B2B Social Media: Got Your Toe Wet, Now It's Time to Swim
You tweet, blog, have a Facebook page, and created a Ning community. That's great. Nice first step. Now what?
The great thing about social media is that the barrier to entry is not the platform any longer. You have the ability to test drive ideas within or outside your online current environment before committing. That just didn't exist as you built your web presence in the past. In some cases you can shift existing resources as you phase out old interactive practices, although I wouldn't bank on this as social media is more content intensive and requires consistent monitoring and responding to increase and maintain value. To take your interactive customer experience to the next level, it will require pulling the learnings you've had with Twitter, blogs, social networks, and social bookmarking and begin to sector out those that truly worked to drive sales, reduce churn, and contributed to market influence and leadership.
Many times, we've created our social media experience parallel to our overall web strategy. Marketing campaigns still drive traffic to product and solution offers in landing pages or on a website, or they specifically focus on growing a community. The website is still a place to become educated about the company, products and solutions, and there may be a link to a social network that has blogs and discussions. The problem is that your website strategy and your social media strategy now need to become integrated. You've built your communities, now what do you want out of them? You need to drive qualified leads and incorporate successful practices into an integrated interactive strategy. Remove the website and social media silo.

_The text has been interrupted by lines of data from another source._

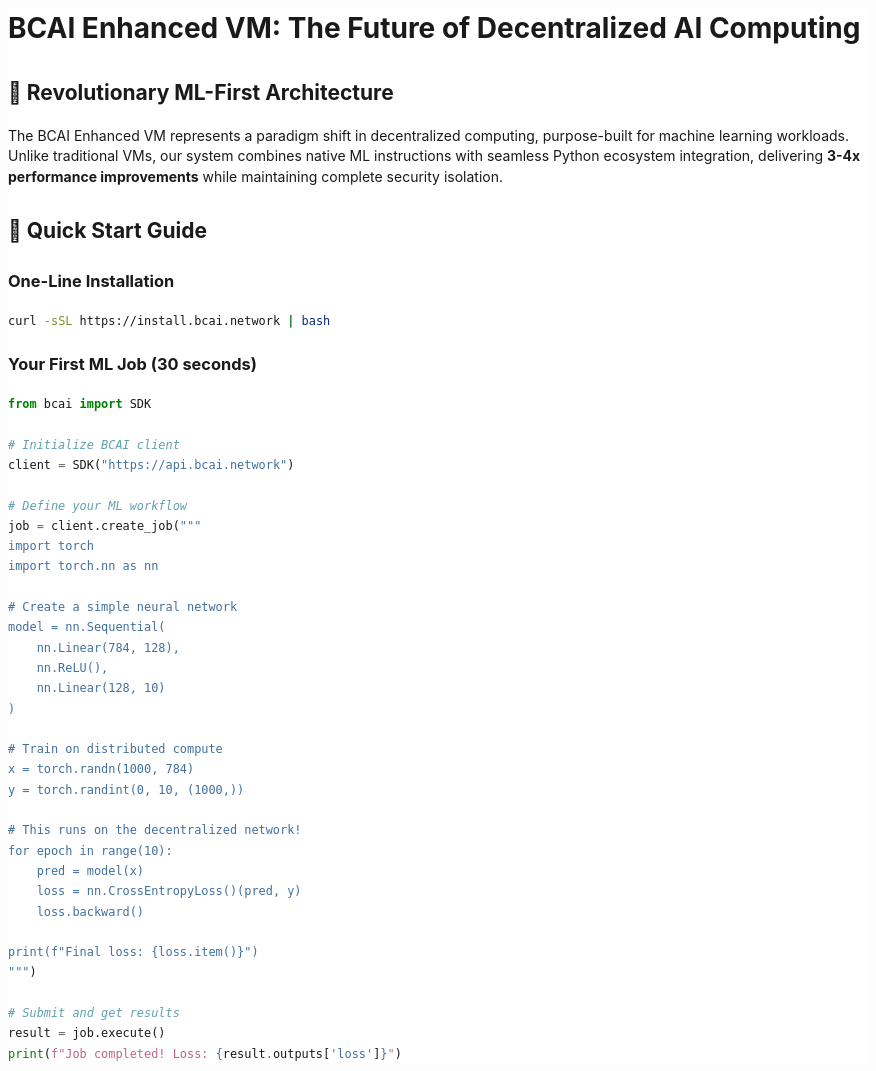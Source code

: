 # BCAI Enhanced VM: The Future of Decentralized AI Computing

## 🌟 Revolutionary ML-First Architecture

The BCAI Enhanced VM represents a paradigm shift in decentralized computing, purpose-built for machine learning workloads. Unlike traditional VMs, our system combines native ML instructions with seamless Python ecosystem integration, delivering **3-4x performance improvements** while maintaining complete security isolation.

## 🚀 Quick Start Guide

### One-Line Installation
```bash
curl -sSL https://install.bcai.network | bash
```

### Your First ML Job (30 seconds)
```python
from bcai import SDK

# Initialize BCAI client
client = SDK("https://api.bcai.network")

# Define your ML workflow
job = client.create_job("""
import torch
import torch.nn as nn

# Create a simple neural network
model = nn.Sequential(
    nn.Linear(784, 128),
    nn.ReLU(),
    nn.Linear(128, 10)
)

# Train on distributed compute
x = torch.randn(1000, 784)
y = torch.randint(0, 10, (1000,))

# This runs on the decentralized network!
for epoch in range(10):
    pred = model(x)
    loss = nn.CrossEntropyLoss()(pred, y)
    loss.backward()
    
print(f"Final loss: {loss.item()}")
""")

# Submit and get results
result = job.execute()
print(f"Job completed! Loss: {result.outputs['loss']}")
```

Content Conversion: A key staple of web content and marketing content overall is the white paper and case study. Marketers covet this content and leverage it as a call to action in direct marketing campaigns. Typically in PDF format users are required to register to download. It is used so much because it works well to get qualified leads into the funnel. However, the missing link is the SEO factor. In PDF format you don't have the keyword rich content to attract paid and natural search visitation. You don't have the ability to build upon SEO through conversations, linking and authority. It is time to open up the white paper and case study to a blog format leveraging the reach you get with social media at the same time continuing to require registration to comment, bookmark, or RSS subscription on the content.
Trackbacks: Creating thought leadership and product/solution leadership has always been tightly controlled on our websites. It is all about what we want you to know. We'll through in an industry analyst study that showcases our solution or our perspective to create credibility and plop a sidebar banner in to get to the content. Although, the content is usually a PDF contained in our CMS system. There are a number of customer networks and media/analyst networks that have blogs and discussions on our business. We even have created our own. It is time to integrate those discussions into our website content through trackbacks. This allows page content to stay fresh maintaining and improving SEO over time as well as allowing forums for customers researching more avenues to learn about what we have to offer.
Social Bookmarking: Leverage social bookmarking within your website to allow visitors to bring people to your website. This will do a couple of things. First, if you want people to bookmark you'll be forced to produce highly relevant and valuable content on your site moving past the online brochure. Second, allowing your content to go viral will expand your reach.
Content Commenting: Let people comment or create discussions. Having customers provide ratings or feedback can be good in helping customers make decisions. Even if a comment is not glowing but is constructive, it may provide insight for customers to consider when choosing. You may want to populate comments from support or customer forums that show how the solution solved a problem or configurations necessary for specific customer environments. Then, open it up to visitors to ask questions or drill into the forum discussions. This is a cornerstone in online retail and is a proven factor driving conversion.
Forums: Normally a behind the scenes venue in your customer portal or industry networks, take that same venue and apply it in your website experience. Allow visitors to discussion their needs for a solution and what they are experiencing in their business. Rather than keeping this separate, by integrating into your website experience it encourages engagement connection with you, your customers, and other prospects. It could be a similar format as LinkedIn groups or Twitter Twibes.
The point of all this is that stand alone widgets, networks, and branded social media venues in the long run won't serve your business well. An integrated and seamless approach will add value to your website experience and improve customer conversion by linking to your marketing funnel strategies.